I sat down with Khromov, who was finally showing signs that his blood alcohol was around twenty-five percent. He leaned forward heavily on his elbows. Dora, sitting next to him, looked like a larger female clone of him.
“What’s the deal with Alexi?” I asked him, certain that nobody was listening.
Nobody cared. In Russia, everyone just drank hard.
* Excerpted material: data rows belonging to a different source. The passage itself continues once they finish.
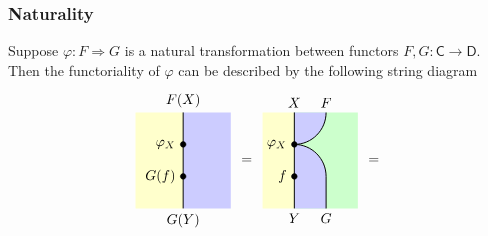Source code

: \subsubsection{Naturality}
Suppose $\varphi:F\Rightarrow G$ is a natural transformation between functors $F,G:\mathsf{C}\to \mathsf{D}$. Then the functoriality of $\varphi$ can be described by the following string diagram
\[
    \begin{tikzpicture}[x=0.8cm,y=0.8cm, baseline=(current bounding box.center)]
        \definecolor{leftcolor}{RGB}{255,255,204} %
        \definecolor{rightcolor}{RGB}{204,204,255} %
        \begin{scope} [shift={(-3.5,0)}]
        \fill[leftcolor] (-0.5,0) rectangle (1,3);
        \fill[rightcolor] (1,0) rectangle (2.5,3);
    
        \draw[line width=0.7pt] (1,0) -- (1,3);
        \filldraw [black] (1,1) circle (2pt) node[left=2pt] {$G(f)$};
        \filldraw [black] (1,2) circle (2pt) node[left=2pt] {$\varphi_X$};
        \draw (1,0) node[below] {$G(Y)$};
        \draw (1,3) node[above] {$F(X)$};
        \draw (3,1.5) node {$=$};
    \end{scope} 
    \begin{scope} 
        \fill[leftcolor] (0,0) rectangle (1,3);
        \fill[green!20] (1,0) rectangle (3,3);
        \begin{scope} 
            \clip (1,0) rectangle (3, 3); 
            \draw[fill=blue!20, rounded corners=0.8cm, line width=0.7pt] (0,2) rectangle (2, 5);
            \draw[fill=blue!20, rounded corners=0.8cm, line width=0.7pt] (0,2) rectangle (2, -1);
        \end{scope} 
    
        \draw[line width=0.7pt] (1,0) -- (1,3);
        \filldraw [black] (1,1) circle (2pt) node[left=2pt] {$f$};
        \filldraw [black] (1,2) circle (2pt) node[left=2pt] {$\varphi_X$};
        \draw (1,0) node[below] {$Y$};
        \draw (1,3) node[above] {$X$};
        \draw (2,0) node[below] {$G$};
        \draw (2,3) node[above] {$F$};
        \draw (3.5,1.5) node {$=$};
    \end{scope} 
        
    \begin{scope} [shift={(4,0)}]
        \definecolor{leftcolor}{RGB}{255,255,204} %
        \definecolor{rightcolor}{RGB}{204,204,255} %
    

\end{scope}
\end{tikzpicture}\]
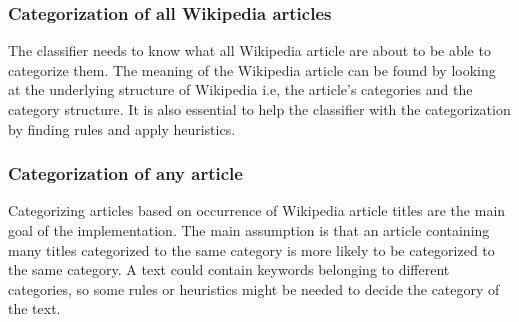 \subsubsection{Categorization of all Wikipedia articles}
The classifier needs to know what all Wikipedia article are about to be able to categorize them. The meaning of the Wikipedia article can be found by looking at the underlying structure of Wikipedia i.e, the article's categories and the category structure. It is also essential to help the classifier with the categorization by finding rules and apply heuristics. 

\begin{comment}

Categorizing the articles can be done 

When the most describing categories of the article is found

Here the task is to create classifier that looks at the underlying structure of Wikipedia to describe the categories and then 

into their most describing categories. To be able to do this, it is essential to look at the underlying structure of Wikipedia to determine what the article is about. 

Since there are no training sets available, the categorization has to be unsupervised. Wikipedia still has an underlying structure which is useful for determining the most likely categories for all Wikipedia articles. This means that we can use this as heuristic for our categorization. 
\end{comment}


\subsubsection{Categorization of any article}
Categorizing articles based on occurrence of Wikipedia article titles are the main goal of the implementation. The main assumption is that an article containing many titles categorized to the same category is more likely to be categorized to the same category. A text could contain keywords belonging to different categories, so some rules or heuristics might be needed to decide the category of the text. 

\begin{comment}
Mye nyttig: 

To be able to categorize any article given as input, it is essential to have a list of keywords which give some indication of possible categories for the article. A keyword list should contain words or phrases useful for classification, and we have chosen the Wikipedia titles to be such a list. 

\end{comment}

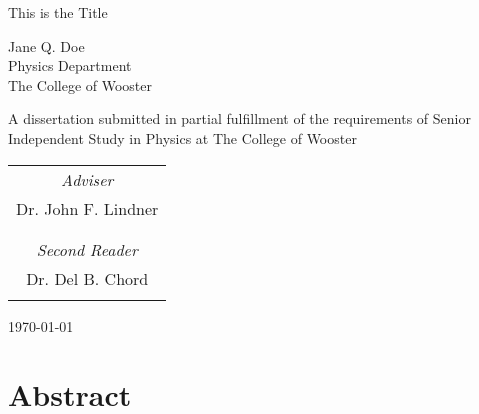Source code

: \documentclass{book}
\begin{document}
\frontmatter

\begin{titlepage}
	\begin{center}

		\huge{This is the Title}

		\vspace{2.5cm}

		\LARGE{Jane Q. Doe}\\ 
		\LARGE{Physics Department}\\
		\LARGE{The College of Wooster}\\
		
		\vspace{0.5cm}
		
		\large A dissertation submitted in partial fulfillment 
		of the requirements of  Senior Independent Study in Physics at The College of Wooster\\
		
		\vspace{2.5cm}
		
		\begin{table}[h!]
			\begin{center}
				\begin{tabular}{c}
				
					\large{\emph{Adviser}}\\
					\large{Dr. John F. Lindner}\\
					\vspace{0.5cm}\\
					\hline
					
					\vspace{1.0cm}\\
					\large{\emph{Second Reader}}\\
					\large{Dr. Del B. Chord}\\
					\vspace{0.5cm}\\
					\hline
					
				\end{tabular}
			\end{center}
		\end{table}
		
		\vspace{2.5cm}

		\large{\today}

	\end{center}
\end{titlepage}

\chapter*{Abstract}
\end{document}
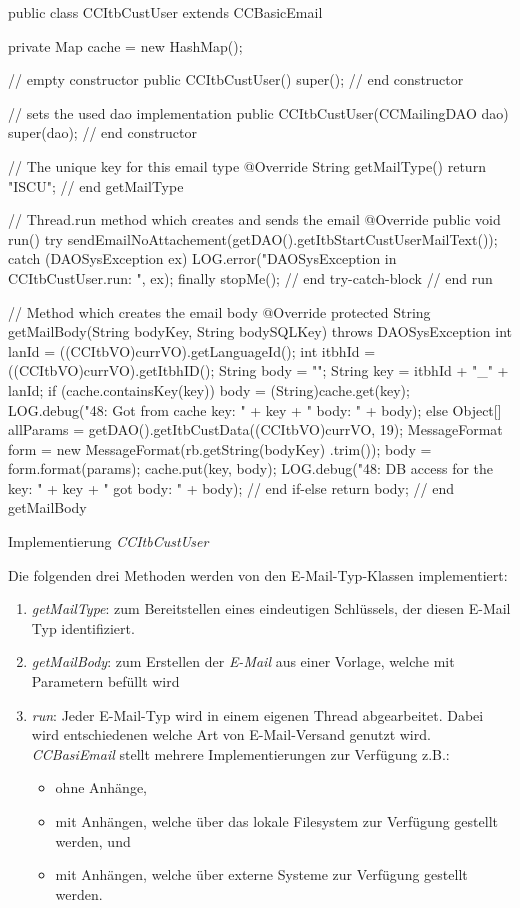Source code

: \begin{program}
\begin{JavaCode}
public class CCItbCustUser extends CCBasicEmail {
	
	private Map cache = new HashMap();

	// empty constructor
	public CCItbCustUser() {
		super();
	} // end constructor
	
	// sets the used dao implementation
	public CCItbCustUser(CCMailingDAO dao) {
		super(dao);
	} // end constructor

	// The unique key for this email type
	@Override
	String getMailType() {
		return "ISCU";
	} // end getMailType
	
	// Thread.run method which creates and sends the email
	@Override
	public void run() {
		try {
			sendEmailNoAttachement(getDAO().getItbStartCustUserMailText());
		} catch (DAOSysException ex) {
			LOG.error("DAOSysException in CCItbCustUser.run: ", ex);
		} finally {
			stopMe();
		} // end try-catch-block
	} // end run
	
	// Method which creates the email body
	@Override
	protected String getMailBody(String bodyKey, String bodySQLKey)
		throws DAOSysException {
		int lanId   = ((CCItbVO)currVO).getLanguageId();
		int itbhId  = ((CCItbVO)currVO).getItbhID();
		String body = "";
		String key  = itbhId + "_" + lanId;
		if (cache.containsKey(key)) {
			body = (String)cache.get(key);
			LOG.debug("48: Got from cache key: " + key 
					  + " body: " + body);
		} else {
			Object[] allParams = getDAO().getItbCustData((CCItbVO)currVO, 19);
			MessageFormat form = new MessageFormat(rb.getString(bodyKey)
			                                         .trim());
	 		body               = form.format(params);
	 		cache.put(key, body);
	 		LOG.debug("48: DB access for the key: " + key
	 				+ " got body: " + body);
		} // end if-else
		return body;
	} // end getMailBody
}
\end{JavaCode}
\caption{Implementierung \emph{CCItbCustUser}}
\label{fig:code-ccitbcustuser}
\label{CCItbCustUser.java}
\end{program}
\newpage
Die folgenden drei Methoden werden von den E-Mail-Typ-Klassen implementiert:
\begin{enumerate}
	\item\emph{getMailType}: zum Bereitstellen eines eindeutigen Schlüssels, der diesen E-Mail Typ identifiziert.
	\item\emph{getMailBody}: zum Erstellen der \emph{E-Mail} aus einer Vorlage, welche mit Parametern befüllt wird
	\item\emph{run}: Jeder E-Mail-Typ wird in einem eigenen Thread abgearbeitet. Dabei wird entschiedenen welche Art von E-Mail-Versand genutzt wird. \emph{CCBasiEmail} stellt mehrere Implementierungen zur Verfügung z.B.:
	\begin{itemize}
		\item ohne Anhänge, 
		\item mit Anhängen, welche über das lokale Filesystem zur Verfügung gestellt werden, und
		\item mit Anhängen, welche über externe Systeme zur Verfügung gestellt werden.
	\end{itemize}
\end{enumerate}
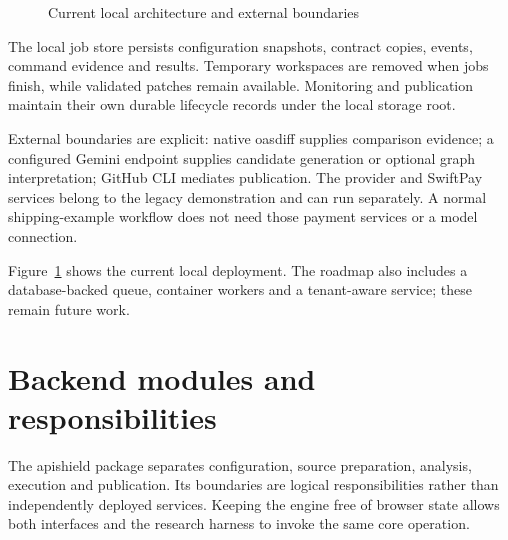 \documentclass[12pt,a4paper,oneside]{report}
\begin{document}
\begin{figure}[htbp]\centering
{}
\caption{Current local architecture and external boundaries}\label{fig:4.1}
\end{figure}

The local job store persists configuration snapshots, contract copies, events, command evidence and results. Temporary workspaces are removed when jobs finish, while validated patches remain available. Monitoring and publication maintain their own durable lifecycle records under the local storage root.

External boundaries are explicit: native oasdiff supplies comparison evidence; a configured Gemini endpoint supplies candidate generation or optional graph interpretation; GitHub CLI mediates publication. The provider and SwiftPay services belong to the legacy demonstration and can run separately. A normal shipping-example workflow does not need those payment services or a model connection.

Figure~\ref{fig:4.1} shows the current local deployment. The roadmap also includes a database-backed queue, container workers and a tenant-aware service; these remain future work.

\section{Backend modules and responsibilities}

The apishield package separates configuration, source preparation, analysis, execution and publication. Its boundaries are logical responsibilities rather than independently deployed services. Keeping the engine free of browser state allows both interfaces and the research harness to invoke the same core operation.
\end{document}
The passengers had gotten right into the cultural exchange, and were tossing down shots like there was no tomorrow, or if there was, it was going to be an awful painful one. Khmorov brought his head up slowly.
“Alexi? Ah yes, Alexi. He is in bad trouble. Maybe you ought to take him too.” His head slumped down.
“I can’t just pull dissidents out of your prisons!” I hissed at his crumpled figure. “Talk about international incidents. “, but I got no farther.
Dora chimed in. “They don’t want him anymore. They say he’s too well known to kill, and they won’t have him back in Moscow. They wouldn’t care if you took him.”
Speechless, I looked from one drunken Russian to the other. Both would make perfect crewmen aboard the M/S World Discoverer. They were just as crazy as the other people I had been with for the last week.